Participação dos comunistas nas eleições burguesas

Participação dos comunistas nas eleições burguesas*
Estamos em época de eleições municipais em nosso país, com isso nos vem à reflexão de que forma os comunistas devem participar desse processo. Entendemos como necessária uma analise ampla da atual estrutura de poder e de classes de nossa sociedade, bem como o seu contexto histórico.
No Brasil vivemos no capitalismo dependente e seu bloco de poder dominante, impõe um domínio autocrático que restringe ao máximo qualquer possibilidade de avanços sociais e democráticos para a ampla maioria da população.
Faz-se necessário entender que o Estado cumpre um papel muito bem delimitado como um instrumento de dominação de classe controlado pela grande burguesia, latifúndios e imperialismo, portanto trata-se de um Estado burguês. Compreender isso não significa negar que a dinâmica da luta de classes é contraditória e que esse mesmo Estado é reflexo dessa dinâmica, portanto é sim possível que a classe trabalhadora e o povo consigam abrir brechas nele e obter conquistas. Mas essas conquistas sempre serão insuficientes enquanto os explorados e oprimidos não se organizarem para efetivar a ruptura com esse Estado (a sua destruição) e construir um novo, de transição, onde os trabalhadores e o povo é que detém a hegemonia do poder. 

As eleições diretas são permitidas até o ponto em que as classes dominantes não se sintam ameaçadas. Se alguma medida progressista em favor do povo ameaçar o seu poder, ela recorre ao golpe de estado. Com isso, é fundamental não nos iludirmos com as eleições burguesas.
Esse ano teve algumas mudanças na campanha eleitoral, com regras definidas na Lei 13.165/15, apelidada de Minirreforma Eleitoral, que reduziram o tempo de campanha de 90 para 45 dias e o período de propaganda no rádio e na TV de 45 para 35 dias. A lei também proibiu o financiamento eleitoral por pessoas jurídicas e reduziu os custos oficiais das campanhas, que serão financiadas exclusivamente por doações de pessoas físicas e recursos do Fundo Partidário.

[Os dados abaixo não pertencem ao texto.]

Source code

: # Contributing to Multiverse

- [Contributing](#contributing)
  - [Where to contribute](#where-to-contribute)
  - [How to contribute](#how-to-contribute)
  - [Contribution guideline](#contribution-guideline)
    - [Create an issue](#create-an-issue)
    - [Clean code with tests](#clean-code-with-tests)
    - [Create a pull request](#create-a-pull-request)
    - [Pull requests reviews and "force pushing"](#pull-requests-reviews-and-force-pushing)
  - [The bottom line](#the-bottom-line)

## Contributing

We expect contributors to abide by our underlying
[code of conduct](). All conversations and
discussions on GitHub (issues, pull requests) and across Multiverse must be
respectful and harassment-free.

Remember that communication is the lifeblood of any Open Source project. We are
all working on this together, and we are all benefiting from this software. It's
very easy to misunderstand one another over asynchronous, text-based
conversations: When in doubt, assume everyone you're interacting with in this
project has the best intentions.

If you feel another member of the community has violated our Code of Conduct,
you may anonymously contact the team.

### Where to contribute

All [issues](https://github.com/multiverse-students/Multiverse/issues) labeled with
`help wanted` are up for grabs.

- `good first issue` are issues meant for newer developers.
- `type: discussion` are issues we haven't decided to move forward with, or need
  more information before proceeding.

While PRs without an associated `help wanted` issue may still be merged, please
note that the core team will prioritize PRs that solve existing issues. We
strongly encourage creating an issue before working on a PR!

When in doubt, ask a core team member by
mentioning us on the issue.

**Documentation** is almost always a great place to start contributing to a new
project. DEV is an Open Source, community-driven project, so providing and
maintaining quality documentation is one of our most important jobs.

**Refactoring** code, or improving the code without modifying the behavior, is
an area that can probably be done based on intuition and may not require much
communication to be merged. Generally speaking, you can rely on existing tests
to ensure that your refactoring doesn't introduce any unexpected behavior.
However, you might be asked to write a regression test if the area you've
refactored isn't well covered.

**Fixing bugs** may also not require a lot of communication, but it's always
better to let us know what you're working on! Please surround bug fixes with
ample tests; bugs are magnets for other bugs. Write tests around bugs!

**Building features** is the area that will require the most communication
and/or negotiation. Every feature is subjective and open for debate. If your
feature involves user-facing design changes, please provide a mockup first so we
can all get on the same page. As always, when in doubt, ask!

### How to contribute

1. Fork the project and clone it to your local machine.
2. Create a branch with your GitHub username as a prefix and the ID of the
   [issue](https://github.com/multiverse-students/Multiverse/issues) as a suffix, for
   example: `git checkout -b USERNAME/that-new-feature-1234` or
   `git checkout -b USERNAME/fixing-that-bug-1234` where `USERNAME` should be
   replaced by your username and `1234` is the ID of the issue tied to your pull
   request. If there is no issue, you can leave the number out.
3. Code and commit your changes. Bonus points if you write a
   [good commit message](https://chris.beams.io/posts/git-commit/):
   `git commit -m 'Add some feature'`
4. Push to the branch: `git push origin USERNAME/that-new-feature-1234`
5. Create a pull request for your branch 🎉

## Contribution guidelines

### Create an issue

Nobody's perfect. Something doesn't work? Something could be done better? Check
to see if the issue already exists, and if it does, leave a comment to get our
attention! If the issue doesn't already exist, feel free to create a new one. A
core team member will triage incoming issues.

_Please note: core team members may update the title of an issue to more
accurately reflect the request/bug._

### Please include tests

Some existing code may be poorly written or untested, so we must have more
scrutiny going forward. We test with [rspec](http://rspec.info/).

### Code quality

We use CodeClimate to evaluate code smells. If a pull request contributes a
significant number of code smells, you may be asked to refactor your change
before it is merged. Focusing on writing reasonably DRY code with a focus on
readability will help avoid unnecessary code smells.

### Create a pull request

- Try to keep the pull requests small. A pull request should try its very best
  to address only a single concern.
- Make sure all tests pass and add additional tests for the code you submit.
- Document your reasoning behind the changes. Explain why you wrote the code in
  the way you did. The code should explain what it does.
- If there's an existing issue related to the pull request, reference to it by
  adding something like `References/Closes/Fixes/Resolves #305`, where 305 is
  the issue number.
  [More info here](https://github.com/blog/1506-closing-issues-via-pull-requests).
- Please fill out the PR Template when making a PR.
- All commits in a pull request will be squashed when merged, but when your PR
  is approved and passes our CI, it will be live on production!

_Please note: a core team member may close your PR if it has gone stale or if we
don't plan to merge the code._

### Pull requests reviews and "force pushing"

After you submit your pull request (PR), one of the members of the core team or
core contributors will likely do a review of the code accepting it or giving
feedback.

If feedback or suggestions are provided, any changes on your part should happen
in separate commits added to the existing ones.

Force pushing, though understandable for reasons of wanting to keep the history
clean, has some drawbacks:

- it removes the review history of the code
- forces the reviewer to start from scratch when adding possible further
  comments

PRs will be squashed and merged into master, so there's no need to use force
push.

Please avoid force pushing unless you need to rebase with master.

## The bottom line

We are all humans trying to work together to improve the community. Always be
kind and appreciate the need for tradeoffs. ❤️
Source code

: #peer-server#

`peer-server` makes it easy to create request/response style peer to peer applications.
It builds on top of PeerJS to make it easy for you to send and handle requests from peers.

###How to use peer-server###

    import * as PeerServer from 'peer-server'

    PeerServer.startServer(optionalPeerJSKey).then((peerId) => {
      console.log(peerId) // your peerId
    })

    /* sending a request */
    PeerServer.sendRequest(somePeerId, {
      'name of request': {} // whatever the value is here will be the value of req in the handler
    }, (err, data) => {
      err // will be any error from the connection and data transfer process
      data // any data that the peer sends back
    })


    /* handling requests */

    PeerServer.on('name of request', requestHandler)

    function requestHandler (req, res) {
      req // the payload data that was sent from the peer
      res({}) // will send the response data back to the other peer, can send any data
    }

Portanto, vemos que a nossa atuação nas eleições não deve ser desprezada, pois nesse momento podemos dialogar com o povo mostrando que só a partir da construção de outro projeto societário é que poderemos acabar com as mazelas mais sentidas da população. É importante ressaltar que essa não é nossa luta central, é apenas uma tática dentro da estratégia maior de conquista do poder, e que as candidaturas estejam intimamente ligadas à luta e a organização popular, com mandatos subordinados a essas lutas e que jamais cedam às tentativas de cooptação permanentes por parte do poder dominante.

“O proletariado deve aqui cuidar de que por toda a parte, ao lado dos candidatos democráticos burgueses, sejam propostos candidatos operários, na medida do possível de entre os membros da Liga e para cuja eleição se devem acionar todos os meios possíveis. Mesmo onde não existe esperança de sucesso, devem os operários apresentar os seus próprios candidatos, para manterem a sua democracia, para manterem a sua autonomia, contarem as suas forças, trazerem a público a sua posição revolucionária e os pontos de vista do partido” Karl Marx/Friedrich Engels.

Precisamos mostrar ao povo que somente a revolução poderá mudar radicalmente a situação de exploração. Nesse sentido é fundamental buscar cotidianamente meios para a elevação do nível de consciência e organização do povo em seus espaços de trabalho, estudo e moradia, e também é importante que as organizações políticas busquem uma atuação conjunta construindo uma frente de unidade popular.
*Nota escrita pelo Núcleo Leocádia Prestes, da JCA Florianópolis-SC.